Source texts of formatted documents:
########################################

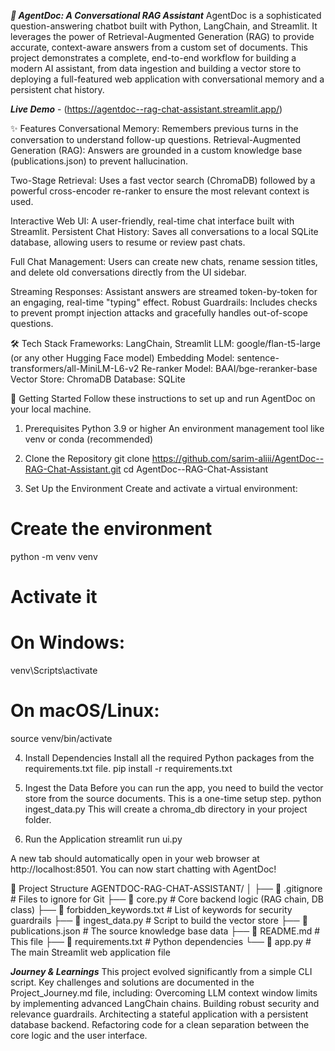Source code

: ***🤖 AgentDoc: A Conversational RAG Assistant***
AgentDoc is a sophisticated question-answering chatbot built with Python, LangChain, and Streamlit. It leverages the power of Retrieval-Augmented Generation (RAG) to provide accurate, context-aware answers from a custom set of documents.
This project demonstrates a complete, end-to-end workflow for building a modern AI assistant, from data ingestion and building a vector store to deploying a full-featured web application with conversational memory and a persistent chat history.

***Live Demo*** - (https://agentdoc--rag-chat-assistant.streamlit.app/)

✨ Features
Conversational Memory: Remembers previous turns in the conversation to understand follow-up questions.
Retrieval-Augmented Generation (RAG): Answers are grounded in a custom knowledge base (publications.json) to prevent hallucination.

Two-Stage Retrieval: Uses a fast vector search (ChromaDB) followed by a powerful cross-encoder re-ranker to ensure the most relevant context is used.

Interactive Web UI: A user-friendly, real-time chat interface built with Streamlit.
Persistent Chat History: Saves all conversations to a local SQLite database, allowing users to resume or review past chats.

Full Chat Management: Users can create new chats, rename session titles, and delete old conversations directly from the UI sidebar.

Streaming Responses: Assistant answers are streamed token-by-token for an engaging, real-time "typing" effect.
Robust Guardrails: Includes checks to prevent prompt injection attacks and gracefully handles out-of-scope questions.


🛠️ Tech Stack
Frameworks: LangChain, Streamlit
LLM: google/flan-t5-large (or any other Hugging Face model)
Embedding Model: sentence-transformers/all-MiniLM-L6-v2
Re-ranker Model: BAAI/bge-reranker-base
Vector Store: ChromaDB
Database: SQLite


🚀 Getting Started
Follow these instructions to set up and run AgentDoc on your local machine.
1. Prerequisites
Python 3.9 or higher
An environment management tool like venv or conda (recommended)

2. Clone the Repository
git clone https://github.com/sarim-aliii/AgentDoc--RAG-Chat-Assistant.git
cd AgentDoc--RAG-Chat-Assistant

3. Set Up the Environment
Create and activate a virtual environment:
# Create the environment
python -m venv venv

# Activate it
# On Windows:
venv\Scripts\activate
# On macOS/Linux:
source venv/bin/activate

4. Install Dependencies
Install all the required Python packages from the requirements.txt file.
pip install -r requirements.txt

5. Ingest the Data
Before you can run the app, you need to build the vector store from the source documents. 
This is a one-time setup step.
python ingest_data.py
This will create a chroma_db directory in your project folder.

6. Run the Application
streamlit run ui.py

A new tab should automatically open in your web browser at http://localhost:8501. You can now start chatting with AgentDoc!

📂 Project Structure
AGENTDOC-RAG-CHAT-ASSISTANT/
│
├── 📄 .gitignore             # Files to ignore for Git
├── 📄 core.py                # Core backend logic (RAG chain, DB class)
├── 📄 forbidden_keywords.txt # List of keywords for security guardrails
├── 📄 ingest_data.py         # Script to build the vector store
├── 📄 publications.json      # The source knowledge base data
├── 📄 README.md              # This file
├── 📄 requirements.txt       # Python dependencies
└── 📄 app.py                  # The main Streamlit web application file

***Journey & Learnings***
This project evolved significantly from a simple CLI script. Key challenges and solutions are documented in the Project_Journey.md file, including:
Overcoming LLM context window limits by implementing advanced LangChain chains.
Building robust security and relevance guardrails.
Architecting a stateful application with a persistent database backend.
Refactoring code for a clean separation between the core logic and the user interface.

########################################

■ Exercise ■
Of the lines above, retype only those from the line containing "Two-Stage Retrieval: Uses" through the line containing "Streaming Responses: Assistant", including both, exactly.

■ Result ■
Two-Stage Retrieval: Uses a fast vector search (ChromaDB) followed by a powerful cross-encoder re-ranker to ensure the most relevant context is used.

Interactive Web UI: A user-friendly, real-time chat interface built with Streamlit.
Persistent Chat History: Saves all conversations to a local SQLite database, allowing users to resume or review past chats.

Full Chat Management: Users can create new chats, rename session titles, and delete old conversations directly from the UI sidebar.

Streaming Responses: Assistant answers are streamed token-by-token for an engaging, real-time "typing" effect.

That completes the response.